Protecting Sites When Using CloudFlare's CNAME Setup

How to ensure you're not leaving any gaps in security when using a partial CloudFlare implementation.

In my current job I work with a number of clients who want CloudFlare in front of their sites, but are unable or unwilling to make CloudFlare their authoritative DNS provider. CloudFlare supports this, through something they call CNAME Setup. Basically, every subdomain you’d like protected by CloudFlare is configured with a CNAME record in your authoritative DNS to point to a CloudFlare subdomain, which then routes through CloudFlare to your site.

This is great, and it works well. If you’re reading carefully though, you’ll notice I explicitly said “every subdomain you’d like to protect.” Due to how the DNS specification is written, you cannot have a CNAME record for the top level record of a domain (known as the zone apex). The reasoning is sound: a CNAME record is an alias; it points to somewhere else. No matter how the rest of a domain’s DNS is configured, you at least want to make sure that the zone apex points to an actual IP address and is directly routable. Therefore, no CNAME records at the zone apex. When using CloudFlare CNAME Setup, this potentially leaves a chink in the armor.

The Problem

A key part of how CloudFlare is able to ensure your site is protected is that they mask your server’s IP address, and instead show their network’s IP addresses for your site’s DNS. This means that no matter what layer an adversary attempts to use to attack your site, they’ll just be hitting a CloudFlare server.

However, if you use CNAME Setup, the IP address for your domain’s zone apex is exposed.
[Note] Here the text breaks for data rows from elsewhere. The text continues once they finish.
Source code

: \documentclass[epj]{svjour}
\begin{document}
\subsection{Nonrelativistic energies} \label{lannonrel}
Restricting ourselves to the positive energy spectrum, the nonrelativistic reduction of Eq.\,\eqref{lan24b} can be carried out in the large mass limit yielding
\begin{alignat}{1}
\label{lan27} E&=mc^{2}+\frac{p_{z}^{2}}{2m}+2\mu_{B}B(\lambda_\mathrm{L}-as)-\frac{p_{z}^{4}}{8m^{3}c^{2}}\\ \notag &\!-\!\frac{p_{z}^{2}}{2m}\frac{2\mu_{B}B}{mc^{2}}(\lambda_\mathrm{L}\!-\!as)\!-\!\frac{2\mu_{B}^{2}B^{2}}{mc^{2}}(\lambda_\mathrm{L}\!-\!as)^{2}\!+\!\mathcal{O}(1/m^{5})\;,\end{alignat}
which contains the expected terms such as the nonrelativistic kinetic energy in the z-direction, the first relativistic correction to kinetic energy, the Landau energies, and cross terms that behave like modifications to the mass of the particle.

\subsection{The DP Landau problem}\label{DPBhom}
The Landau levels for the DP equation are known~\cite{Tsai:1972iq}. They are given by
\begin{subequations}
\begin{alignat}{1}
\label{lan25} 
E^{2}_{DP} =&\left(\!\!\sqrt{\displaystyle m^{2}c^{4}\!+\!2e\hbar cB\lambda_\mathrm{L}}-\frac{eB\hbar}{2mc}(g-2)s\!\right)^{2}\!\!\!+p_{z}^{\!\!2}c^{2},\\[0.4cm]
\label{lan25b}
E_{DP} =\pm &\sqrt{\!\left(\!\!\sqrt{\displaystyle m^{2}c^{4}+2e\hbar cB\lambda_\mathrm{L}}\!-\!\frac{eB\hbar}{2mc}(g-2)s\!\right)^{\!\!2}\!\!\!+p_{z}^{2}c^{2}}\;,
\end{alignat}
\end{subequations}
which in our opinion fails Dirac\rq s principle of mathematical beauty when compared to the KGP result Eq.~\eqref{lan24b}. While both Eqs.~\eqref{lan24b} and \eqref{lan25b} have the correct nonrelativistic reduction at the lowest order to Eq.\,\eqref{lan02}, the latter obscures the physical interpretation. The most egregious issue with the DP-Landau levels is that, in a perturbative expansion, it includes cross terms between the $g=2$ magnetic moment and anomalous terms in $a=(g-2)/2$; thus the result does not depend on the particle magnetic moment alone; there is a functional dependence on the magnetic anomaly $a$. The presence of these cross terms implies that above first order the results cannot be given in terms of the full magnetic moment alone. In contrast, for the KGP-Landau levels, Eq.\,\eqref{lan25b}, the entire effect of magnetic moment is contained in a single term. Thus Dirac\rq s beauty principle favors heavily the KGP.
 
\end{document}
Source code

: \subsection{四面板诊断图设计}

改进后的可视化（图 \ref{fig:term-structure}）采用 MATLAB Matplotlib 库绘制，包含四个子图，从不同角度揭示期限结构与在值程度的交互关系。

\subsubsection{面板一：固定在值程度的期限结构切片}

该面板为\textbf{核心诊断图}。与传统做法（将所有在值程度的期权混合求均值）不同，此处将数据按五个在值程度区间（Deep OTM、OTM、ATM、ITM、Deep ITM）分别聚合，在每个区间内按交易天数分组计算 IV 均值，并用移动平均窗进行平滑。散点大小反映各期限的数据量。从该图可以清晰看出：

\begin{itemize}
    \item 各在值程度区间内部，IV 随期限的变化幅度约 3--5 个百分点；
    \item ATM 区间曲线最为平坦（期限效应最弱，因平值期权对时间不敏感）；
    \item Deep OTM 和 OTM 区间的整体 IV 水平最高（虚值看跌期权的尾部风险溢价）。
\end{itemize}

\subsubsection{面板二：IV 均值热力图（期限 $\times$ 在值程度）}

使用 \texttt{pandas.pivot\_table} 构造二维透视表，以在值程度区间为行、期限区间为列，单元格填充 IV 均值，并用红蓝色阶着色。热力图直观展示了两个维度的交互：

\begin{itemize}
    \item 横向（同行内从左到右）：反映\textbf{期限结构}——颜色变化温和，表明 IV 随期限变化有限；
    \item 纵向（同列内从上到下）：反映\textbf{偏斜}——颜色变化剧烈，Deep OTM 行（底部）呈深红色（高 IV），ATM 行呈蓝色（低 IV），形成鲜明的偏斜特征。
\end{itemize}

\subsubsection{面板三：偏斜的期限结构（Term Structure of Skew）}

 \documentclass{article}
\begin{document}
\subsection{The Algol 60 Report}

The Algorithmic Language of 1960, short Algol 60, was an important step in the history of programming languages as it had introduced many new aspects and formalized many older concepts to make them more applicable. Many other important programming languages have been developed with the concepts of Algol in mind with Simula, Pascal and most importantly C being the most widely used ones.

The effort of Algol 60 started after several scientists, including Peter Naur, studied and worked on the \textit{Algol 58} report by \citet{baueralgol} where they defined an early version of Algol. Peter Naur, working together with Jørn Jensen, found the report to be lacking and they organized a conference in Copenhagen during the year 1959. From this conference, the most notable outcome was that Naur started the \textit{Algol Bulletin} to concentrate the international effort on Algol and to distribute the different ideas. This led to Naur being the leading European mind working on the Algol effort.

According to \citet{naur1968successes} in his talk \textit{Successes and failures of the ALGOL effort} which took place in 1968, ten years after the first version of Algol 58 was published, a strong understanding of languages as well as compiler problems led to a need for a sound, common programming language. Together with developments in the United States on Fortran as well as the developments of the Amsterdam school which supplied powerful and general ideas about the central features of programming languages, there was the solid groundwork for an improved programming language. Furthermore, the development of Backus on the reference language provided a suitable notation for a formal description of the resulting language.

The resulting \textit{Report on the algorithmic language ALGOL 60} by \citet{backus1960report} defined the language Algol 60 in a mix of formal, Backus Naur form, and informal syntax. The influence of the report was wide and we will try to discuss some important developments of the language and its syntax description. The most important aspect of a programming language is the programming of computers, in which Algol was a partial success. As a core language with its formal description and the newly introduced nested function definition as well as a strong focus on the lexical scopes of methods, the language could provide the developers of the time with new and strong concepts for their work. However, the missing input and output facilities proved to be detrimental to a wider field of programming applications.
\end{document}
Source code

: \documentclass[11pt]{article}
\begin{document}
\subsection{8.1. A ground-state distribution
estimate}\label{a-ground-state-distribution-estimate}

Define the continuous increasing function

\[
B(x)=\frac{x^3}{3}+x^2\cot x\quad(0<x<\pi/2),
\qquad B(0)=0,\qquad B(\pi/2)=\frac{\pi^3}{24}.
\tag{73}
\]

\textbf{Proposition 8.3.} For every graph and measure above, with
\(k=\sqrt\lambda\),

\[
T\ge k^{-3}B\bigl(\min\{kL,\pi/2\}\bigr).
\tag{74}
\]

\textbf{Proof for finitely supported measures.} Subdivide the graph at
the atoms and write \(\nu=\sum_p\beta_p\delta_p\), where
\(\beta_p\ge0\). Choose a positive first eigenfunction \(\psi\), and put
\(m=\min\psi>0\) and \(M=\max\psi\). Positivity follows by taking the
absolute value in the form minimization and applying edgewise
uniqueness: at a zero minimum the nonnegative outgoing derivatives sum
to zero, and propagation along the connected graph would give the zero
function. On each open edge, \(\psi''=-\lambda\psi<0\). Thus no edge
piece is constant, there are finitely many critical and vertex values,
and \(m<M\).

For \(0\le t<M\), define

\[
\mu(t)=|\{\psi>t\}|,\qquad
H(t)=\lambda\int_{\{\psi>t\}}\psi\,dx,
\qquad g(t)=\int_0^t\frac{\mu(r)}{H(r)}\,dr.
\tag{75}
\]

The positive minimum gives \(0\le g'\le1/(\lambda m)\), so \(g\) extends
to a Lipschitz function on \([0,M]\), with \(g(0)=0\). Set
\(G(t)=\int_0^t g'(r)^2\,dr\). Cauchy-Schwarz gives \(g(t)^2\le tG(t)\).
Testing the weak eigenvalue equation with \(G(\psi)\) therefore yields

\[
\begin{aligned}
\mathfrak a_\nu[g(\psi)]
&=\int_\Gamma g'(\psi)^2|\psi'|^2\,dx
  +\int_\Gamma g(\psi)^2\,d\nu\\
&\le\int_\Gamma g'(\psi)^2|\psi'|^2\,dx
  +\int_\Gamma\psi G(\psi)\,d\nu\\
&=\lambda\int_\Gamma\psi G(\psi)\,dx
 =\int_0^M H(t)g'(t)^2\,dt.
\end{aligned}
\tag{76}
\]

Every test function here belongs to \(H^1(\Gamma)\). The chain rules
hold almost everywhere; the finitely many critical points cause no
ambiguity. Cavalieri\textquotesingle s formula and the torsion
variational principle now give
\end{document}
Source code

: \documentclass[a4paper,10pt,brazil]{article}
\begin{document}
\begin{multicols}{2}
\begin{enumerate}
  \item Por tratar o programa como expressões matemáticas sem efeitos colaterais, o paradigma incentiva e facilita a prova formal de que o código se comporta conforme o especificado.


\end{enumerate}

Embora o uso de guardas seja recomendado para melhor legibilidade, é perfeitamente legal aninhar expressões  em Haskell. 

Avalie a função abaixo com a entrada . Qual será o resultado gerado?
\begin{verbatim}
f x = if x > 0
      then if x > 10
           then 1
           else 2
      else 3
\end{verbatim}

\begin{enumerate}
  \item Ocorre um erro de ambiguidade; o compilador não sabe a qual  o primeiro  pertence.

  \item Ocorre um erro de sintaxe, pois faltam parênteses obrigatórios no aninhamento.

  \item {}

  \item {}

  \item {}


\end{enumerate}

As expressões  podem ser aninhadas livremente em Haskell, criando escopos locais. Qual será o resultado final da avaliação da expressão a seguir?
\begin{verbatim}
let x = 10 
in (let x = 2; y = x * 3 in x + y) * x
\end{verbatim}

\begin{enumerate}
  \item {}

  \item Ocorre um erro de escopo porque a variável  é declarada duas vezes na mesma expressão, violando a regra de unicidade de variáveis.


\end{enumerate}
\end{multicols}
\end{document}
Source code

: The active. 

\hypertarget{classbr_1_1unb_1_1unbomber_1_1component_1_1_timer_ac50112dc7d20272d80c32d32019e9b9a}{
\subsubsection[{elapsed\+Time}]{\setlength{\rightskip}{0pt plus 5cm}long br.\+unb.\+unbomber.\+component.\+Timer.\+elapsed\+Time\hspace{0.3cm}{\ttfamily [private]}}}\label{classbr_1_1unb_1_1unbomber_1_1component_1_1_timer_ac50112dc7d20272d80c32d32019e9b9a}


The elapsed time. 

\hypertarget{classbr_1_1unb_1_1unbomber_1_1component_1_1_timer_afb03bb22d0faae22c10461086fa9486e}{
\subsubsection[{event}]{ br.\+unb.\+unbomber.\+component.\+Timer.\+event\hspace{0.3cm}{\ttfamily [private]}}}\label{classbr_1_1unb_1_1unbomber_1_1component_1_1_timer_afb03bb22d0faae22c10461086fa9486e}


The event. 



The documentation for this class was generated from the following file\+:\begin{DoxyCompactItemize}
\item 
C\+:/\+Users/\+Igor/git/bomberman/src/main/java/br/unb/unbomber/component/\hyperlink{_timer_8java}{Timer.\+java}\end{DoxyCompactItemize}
Not ideal if the IP of the zone apex is your actual origin server you’re trying to protect.

The Solution

We instead need an IP address that is different from our origin server to leave exposed. To do this we’ll use a cheap cloud server from DigitalOcean, Vultr, AWS, etc. - whoever is your preferred cloud provider.

The only function this server will have is to redirect all HTTP traffic from your domain’s zone apex to the www subdomain. If you’re using NGINX, the virtual host configuration looks like this:

server {
    server_name example.com;
    listen 80;
    listen [::]:80;

    return 301 http://www.example.com$request_uri;
}

This is assuming that www is the subdomain where your site lives.

That’s it! That’s all you need.

Configure your DNS to use the IP of this new server as your zone apex A record (and AAAA if you have IPv6 support). You’re all set! If you get targeted for a DDoS or other attack, the only IP that is exposed is one that only provides a redirect to your CloudFlare-protected site.

At our office we’ve started referring to this type of server as a “zone apexer” since its only function is to handle unprotected zone apex traffic. It’s a use case we encounter frequently enough that it warrants its own shorthand.

It’s a bit of a hack, admittedly, and this new server can be taken offline if it is subject to a DDoS since it’s not protected. However, since that server doesn’t host your actual site, the damage from an attack is minimized.